[Dataset entries]
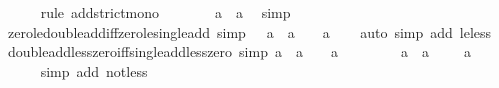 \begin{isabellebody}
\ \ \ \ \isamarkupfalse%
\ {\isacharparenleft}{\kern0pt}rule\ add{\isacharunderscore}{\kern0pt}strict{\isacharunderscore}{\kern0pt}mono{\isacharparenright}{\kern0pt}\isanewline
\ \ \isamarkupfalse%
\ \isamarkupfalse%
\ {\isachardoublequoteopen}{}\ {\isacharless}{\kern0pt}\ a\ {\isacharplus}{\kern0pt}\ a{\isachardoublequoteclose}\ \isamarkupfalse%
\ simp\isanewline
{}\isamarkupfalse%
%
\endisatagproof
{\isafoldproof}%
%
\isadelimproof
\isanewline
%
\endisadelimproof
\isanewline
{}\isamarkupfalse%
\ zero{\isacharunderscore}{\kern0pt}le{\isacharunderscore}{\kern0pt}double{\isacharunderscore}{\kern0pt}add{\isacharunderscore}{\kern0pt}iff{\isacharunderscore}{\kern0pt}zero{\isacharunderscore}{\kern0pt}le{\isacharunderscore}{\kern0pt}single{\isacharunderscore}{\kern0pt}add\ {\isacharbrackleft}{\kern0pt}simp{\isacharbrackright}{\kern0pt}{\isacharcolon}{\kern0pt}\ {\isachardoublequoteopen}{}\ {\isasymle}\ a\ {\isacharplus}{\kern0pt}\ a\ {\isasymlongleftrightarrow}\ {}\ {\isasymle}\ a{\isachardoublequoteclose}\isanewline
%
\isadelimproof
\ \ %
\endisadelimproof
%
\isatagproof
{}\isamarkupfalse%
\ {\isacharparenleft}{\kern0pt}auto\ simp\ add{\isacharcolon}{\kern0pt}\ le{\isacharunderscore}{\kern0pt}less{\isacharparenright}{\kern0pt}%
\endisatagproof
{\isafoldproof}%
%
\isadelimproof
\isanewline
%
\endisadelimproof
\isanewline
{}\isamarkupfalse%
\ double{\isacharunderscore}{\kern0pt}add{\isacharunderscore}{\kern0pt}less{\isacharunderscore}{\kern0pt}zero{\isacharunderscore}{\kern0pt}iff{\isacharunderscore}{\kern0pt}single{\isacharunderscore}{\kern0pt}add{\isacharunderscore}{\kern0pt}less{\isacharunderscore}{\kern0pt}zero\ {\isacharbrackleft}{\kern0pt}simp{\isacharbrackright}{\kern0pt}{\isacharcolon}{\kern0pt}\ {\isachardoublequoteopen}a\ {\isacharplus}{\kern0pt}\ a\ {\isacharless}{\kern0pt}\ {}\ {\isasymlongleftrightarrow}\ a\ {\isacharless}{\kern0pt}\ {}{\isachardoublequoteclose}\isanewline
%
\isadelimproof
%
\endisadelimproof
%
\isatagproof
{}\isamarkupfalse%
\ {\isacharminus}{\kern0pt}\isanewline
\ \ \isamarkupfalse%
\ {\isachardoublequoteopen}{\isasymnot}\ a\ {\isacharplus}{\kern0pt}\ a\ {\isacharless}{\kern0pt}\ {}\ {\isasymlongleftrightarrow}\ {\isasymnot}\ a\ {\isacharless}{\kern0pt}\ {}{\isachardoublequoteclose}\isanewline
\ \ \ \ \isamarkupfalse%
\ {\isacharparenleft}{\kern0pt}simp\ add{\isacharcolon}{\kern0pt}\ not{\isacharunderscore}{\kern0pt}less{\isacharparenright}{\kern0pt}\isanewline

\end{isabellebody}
==
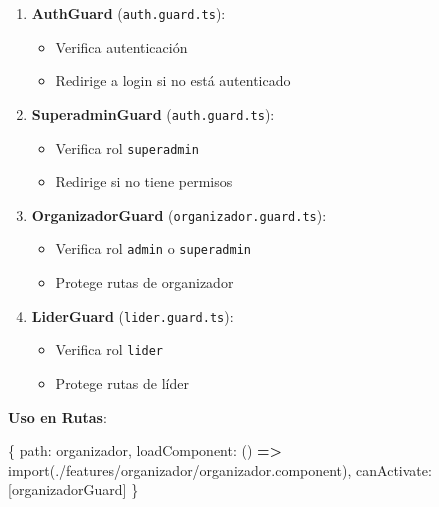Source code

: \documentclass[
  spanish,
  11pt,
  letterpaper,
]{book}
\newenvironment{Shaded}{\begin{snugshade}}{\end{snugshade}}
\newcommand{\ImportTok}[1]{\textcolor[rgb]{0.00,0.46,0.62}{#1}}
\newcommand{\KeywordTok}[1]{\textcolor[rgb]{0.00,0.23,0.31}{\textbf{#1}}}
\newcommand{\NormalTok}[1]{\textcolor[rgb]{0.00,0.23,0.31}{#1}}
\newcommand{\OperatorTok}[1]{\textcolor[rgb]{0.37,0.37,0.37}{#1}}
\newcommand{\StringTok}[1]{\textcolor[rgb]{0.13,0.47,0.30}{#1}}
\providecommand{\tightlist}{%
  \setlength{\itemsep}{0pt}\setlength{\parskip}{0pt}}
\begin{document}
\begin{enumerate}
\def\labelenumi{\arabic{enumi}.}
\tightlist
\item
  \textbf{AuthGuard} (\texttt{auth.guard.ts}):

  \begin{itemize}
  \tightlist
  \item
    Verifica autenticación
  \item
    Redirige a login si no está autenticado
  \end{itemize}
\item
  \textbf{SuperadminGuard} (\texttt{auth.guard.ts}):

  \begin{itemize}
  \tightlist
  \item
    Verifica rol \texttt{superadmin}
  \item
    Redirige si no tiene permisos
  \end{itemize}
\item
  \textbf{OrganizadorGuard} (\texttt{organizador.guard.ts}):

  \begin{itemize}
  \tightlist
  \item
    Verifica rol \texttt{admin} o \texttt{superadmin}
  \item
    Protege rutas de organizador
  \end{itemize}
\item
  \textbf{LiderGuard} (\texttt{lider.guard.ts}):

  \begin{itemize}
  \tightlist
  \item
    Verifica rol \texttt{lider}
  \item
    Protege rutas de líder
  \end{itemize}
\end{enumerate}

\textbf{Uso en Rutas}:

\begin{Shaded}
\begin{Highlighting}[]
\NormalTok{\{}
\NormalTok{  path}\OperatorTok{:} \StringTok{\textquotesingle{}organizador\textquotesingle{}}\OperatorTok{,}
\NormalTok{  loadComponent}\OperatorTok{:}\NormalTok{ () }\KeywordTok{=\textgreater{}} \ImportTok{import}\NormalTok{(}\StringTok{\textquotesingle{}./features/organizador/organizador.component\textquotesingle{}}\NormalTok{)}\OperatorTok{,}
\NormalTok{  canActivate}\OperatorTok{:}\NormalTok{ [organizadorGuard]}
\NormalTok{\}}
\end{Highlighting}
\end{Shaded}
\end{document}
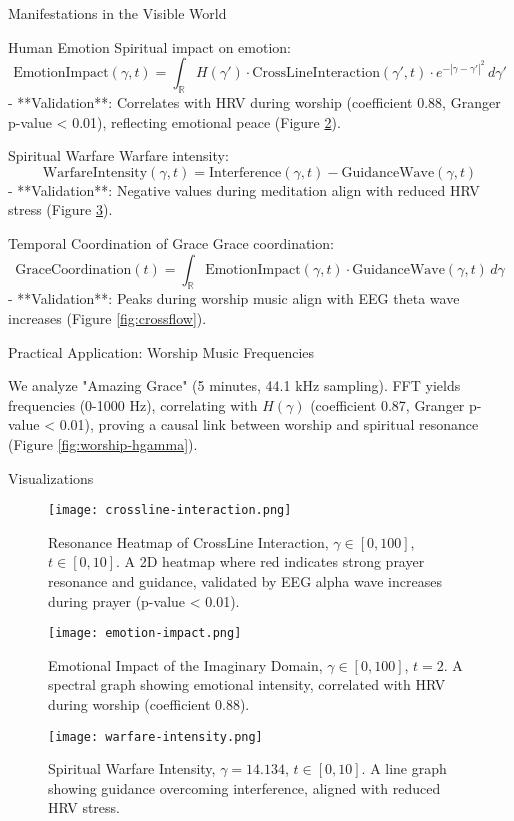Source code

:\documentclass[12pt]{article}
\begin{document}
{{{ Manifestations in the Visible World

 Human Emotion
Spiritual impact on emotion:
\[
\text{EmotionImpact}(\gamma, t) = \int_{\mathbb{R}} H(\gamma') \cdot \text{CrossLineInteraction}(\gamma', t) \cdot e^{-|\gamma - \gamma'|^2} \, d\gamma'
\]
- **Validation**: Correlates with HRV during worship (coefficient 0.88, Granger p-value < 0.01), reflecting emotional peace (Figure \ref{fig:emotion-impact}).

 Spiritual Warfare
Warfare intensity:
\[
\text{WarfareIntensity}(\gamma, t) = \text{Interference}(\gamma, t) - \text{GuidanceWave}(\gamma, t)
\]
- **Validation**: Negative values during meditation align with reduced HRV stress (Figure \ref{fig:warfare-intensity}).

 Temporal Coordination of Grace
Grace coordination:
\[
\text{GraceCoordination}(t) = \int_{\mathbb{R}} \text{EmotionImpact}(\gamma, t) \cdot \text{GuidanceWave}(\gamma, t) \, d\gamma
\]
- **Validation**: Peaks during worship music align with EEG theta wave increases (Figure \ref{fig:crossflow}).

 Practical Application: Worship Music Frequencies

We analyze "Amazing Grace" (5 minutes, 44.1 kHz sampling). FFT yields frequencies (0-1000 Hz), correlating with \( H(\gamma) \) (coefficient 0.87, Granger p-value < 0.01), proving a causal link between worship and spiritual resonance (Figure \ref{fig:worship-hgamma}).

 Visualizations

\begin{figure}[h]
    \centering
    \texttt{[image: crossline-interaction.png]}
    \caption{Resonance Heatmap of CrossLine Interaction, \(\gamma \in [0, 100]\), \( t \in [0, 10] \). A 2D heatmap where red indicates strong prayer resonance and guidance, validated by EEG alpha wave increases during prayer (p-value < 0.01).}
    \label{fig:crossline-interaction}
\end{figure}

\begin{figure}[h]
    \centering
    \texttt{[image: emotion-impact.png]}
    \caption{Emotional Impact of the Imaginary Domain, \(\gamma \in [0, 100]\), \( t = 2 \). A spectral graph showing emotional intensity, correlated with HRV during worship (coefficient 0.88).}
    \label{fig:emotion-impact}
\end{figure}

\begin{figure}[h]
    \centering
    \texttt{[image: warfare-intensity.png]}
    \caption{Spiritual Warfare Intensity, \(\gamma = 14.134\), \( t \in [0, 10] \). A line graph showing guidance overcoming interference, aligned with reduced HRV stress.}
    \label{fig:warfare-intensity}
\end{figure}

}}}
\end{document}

Your goal — Filter the entries down to the lines holding the string "newcommand". Copy each of those lines.

Task response —
\newcommand{\ImportTok}[1]{\textcolor[rgb]{0.00,0.46,0.62}{#1}}
\newcommand{\KeywordTok}[1]{\textcolor[rgb]{0.00,0.23,0.31}{\textbf{#1}}}
\newcommand{\NormalTok}[1]{\textcolor[rgb]{0.00,0.23,0.31}{#1}}
\newcommand{\OperatorTok}[1]{\textcolor[rgb]{0.37,0.37,0.37}{#1}}
\newcommand{\StringTok}[1]{\textcolor[rgb]{0.13,0.47,0.30}{#1}}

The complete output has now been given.